Lessons learned in her sport help in everyday life
BRUSH PRAIRIE — She has been known to stand on a table, to shout, to point in the direction of someone she believes could use a helping hand in life.
Once she gets that person’s attention, then it is time to really put on the sales pitch.
“I’m a loud person in general. I’m not afraid to embarrass myself or make a fool of myself. I’m happy with who I am,” Prairie senior Delainey Patterson said. “I want everyone to have a good time.”
Which is why she stood above a crowd during a future student orientation at Prairie High School one evening, imploring eighth graders to lend her an ear. She had something to say.
“I’m OK standing on a table, looking like a fool, to try to get people to understand how great of a game this is,” she said.
Golf has been good for Delainey Patterson, and she wanted to share the wisdom, in hopes of introducing more people to the game.
“So many people, when they think of golf, think it’s an old man’s sport. ‘Why you playing an old man’s sport?’ I believe it’s the best sport out there,” Patterson said.
It is not just because she excels at the game. A talented player for sure — Patterson is the defending Class 3A district champion and she finished in top 15 at state last spring — but the benefits from the game, she said, are so much more than just the results on a scorecard.
Ladies and gentleman, here now, the philosophy of Patterson:
“Golf has made me into the best version of myself,’’ Patterson said. “It has taught me you can’t hold on to the past. You have to let go and only look to the future. That goes right along with life.”
“I always tell my friends, ‘Positive thoughts make positive shots.’ You can’t play positive while thinking negative. It’s impossible.”
Sports. School. Work. All things, she said.
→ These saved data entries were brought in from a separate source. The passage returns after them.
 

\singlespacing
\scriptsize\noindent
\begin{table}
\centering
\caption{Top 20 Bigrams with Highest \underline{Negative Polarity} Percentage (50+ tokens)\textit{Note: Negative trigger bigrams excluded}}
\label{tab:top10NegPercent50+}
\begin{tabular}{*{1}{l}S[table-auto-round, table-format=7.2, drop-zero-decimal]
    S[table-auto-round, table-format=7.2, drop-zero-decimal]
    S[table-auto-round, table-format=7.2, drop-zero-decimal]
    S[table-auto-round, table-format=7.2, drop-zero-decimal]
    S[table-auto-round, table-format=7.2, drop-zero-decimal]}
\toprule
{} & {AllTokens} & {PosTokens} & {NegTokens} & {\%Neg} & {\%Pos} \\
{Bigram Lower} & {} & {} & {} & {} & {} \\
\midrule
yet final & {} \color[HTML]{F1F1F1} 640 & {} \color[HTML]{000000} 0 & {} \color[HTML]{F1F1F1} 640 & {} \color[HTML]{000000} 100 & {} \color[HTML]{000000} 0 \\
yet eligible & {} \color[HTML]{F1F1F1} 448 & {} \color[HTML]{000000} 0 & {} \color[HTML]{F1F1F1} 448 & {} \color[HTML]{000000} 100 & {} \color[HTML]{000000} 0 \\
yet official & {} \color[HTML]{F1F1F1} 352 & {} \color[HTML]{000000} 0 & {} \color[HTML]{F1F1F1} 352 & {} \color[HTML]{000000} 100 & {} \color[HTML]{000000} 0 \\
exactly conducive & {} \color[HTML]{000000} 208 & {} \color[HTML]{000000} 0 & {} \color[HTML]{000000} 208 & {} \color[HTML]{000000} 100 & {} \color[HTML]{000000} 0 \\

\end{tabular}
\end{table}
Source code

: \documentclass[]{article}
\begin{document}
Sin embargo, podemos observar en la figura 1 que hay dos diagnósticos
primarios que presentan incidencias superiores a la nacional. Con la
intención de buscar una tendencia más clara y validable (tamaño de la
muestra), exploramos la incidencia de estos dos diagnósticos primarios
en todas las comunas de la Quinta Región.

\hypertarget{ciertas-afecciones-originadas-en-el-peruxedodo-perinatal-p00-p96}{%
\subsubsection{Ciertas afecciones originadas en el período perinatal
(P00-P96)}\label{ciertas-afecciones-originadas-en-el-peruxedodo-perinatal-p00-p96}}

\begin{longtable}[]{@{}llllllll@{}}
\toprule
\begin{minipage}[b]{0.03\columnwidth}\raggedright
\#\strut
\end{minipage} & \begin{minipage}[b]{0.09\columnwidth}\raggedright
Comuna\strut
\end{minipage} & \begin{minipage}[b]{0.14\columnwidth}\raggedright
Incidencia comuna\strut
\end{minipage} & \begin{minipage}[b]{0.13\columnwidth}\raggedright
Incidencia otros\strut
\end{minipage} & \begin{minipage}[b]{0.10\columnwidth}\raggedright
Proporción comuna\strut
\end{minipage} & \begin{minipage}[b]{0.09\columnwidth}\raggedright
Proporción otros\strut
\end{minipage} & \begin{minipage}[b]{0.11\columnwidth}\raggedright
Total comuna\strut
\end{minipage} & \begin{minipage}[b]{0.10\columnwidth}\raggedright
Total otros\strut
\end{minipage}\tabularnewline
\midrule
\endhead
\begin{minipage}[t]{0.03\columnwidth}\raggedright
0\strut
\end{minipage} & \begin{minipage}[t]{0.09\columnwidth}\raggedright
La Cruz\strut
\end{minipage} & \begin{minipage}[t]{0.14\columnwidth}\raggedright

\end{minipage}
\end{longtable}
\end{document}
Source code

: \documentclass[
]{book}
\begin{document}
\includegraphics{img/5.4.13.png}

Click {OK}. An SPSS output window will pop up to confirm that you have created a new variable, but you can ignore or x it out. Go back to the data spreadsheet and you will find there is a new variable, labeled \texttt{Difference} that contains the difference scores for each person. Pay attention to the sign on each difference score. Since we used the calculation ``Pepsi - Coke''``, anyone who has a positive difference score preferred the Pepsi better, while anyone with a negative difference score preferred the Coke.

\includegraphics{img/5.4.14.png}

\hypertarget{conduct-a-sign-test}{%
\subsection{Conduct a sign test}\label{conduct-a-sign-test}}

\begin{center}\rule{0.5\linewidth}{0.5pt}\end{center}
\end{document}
“If you choose to dwell on negatives in life, you’re going to have more negative experiences in life. But if you focus on the little accomplishments, you’ll be so much happier in life.”
As an example, Patterson used the simple task of going out for a drink at a local coffee shop.
“That can make your day if you choose it, or it can just be another thing,” she said.
Another day on the putting green, at the driving range, or a practice round in the rain. Those can be just things a golfer does, or it can be something a golfer celebrates.
Take a guess how Patterson feels about those activities.
“She is one of the best ambassadors for Prairie golf I’ve ever had in 29 years,” Prairie coach Paul Shapard said. “What I really like about her, other than her personality and fun attitude, is the way she rebounds from bad situations. That is exactly what you want from an athlete.”
That skill comes from the mental approach. Bad shots will happen, positive attitude or not. It is how the athlete responds to that bad shot that can dictate the rest of a round.
As with life, golf is a work in progress. Patterson had a strong sophomore regular season for the Falcons but struggled at the district tournament. Looking back, she said she did focus too much on the bad shots.
“I had to really learn that lesson that year,” she said.
A year later, she was in a similar position at district. She had a rough first round, then returned to the course and opened the final round with a double-bogey.
“I kept a positive mindset. I played solid,” Patterson said, referring to her reaction after that first hole. “I was really proud of how I came out of it. I really proved that when something negative happens, I can turn it into a positive and not let it overtake my life.”
Patterson, who started the final round tied for first place, won the tournament by nine strokes.
At state, she accomplished her goal of making the top 15 when she finished 14th. She did not have her best those two days, describing her second round as “three-putt Patterson.” But she also did not let it get her down.
“It was still enough to get 14th, and I was still a junior who had another year,” she said.
This spring, she does not want to put too much pressure on herself with a specific goal. But, yeah, she wants to win, or at least get a top-five finish at state before heading off to college.
In the fall, she plans on attending at Corban University in Salem to play golf. Her two older brothers, David and Daniel, played there. In fact, David is a coach at Corban now.
It should be no surprise to anyone that Patterson wants to study psychology and pre-counseling. She wants to be a therapist.
“I just like seeing people happy,” Patterson said.
That starts with a positive attitude and a take-charge philosophy.
Patterson is loud and proud about where she learned those traits. She was on a golf course.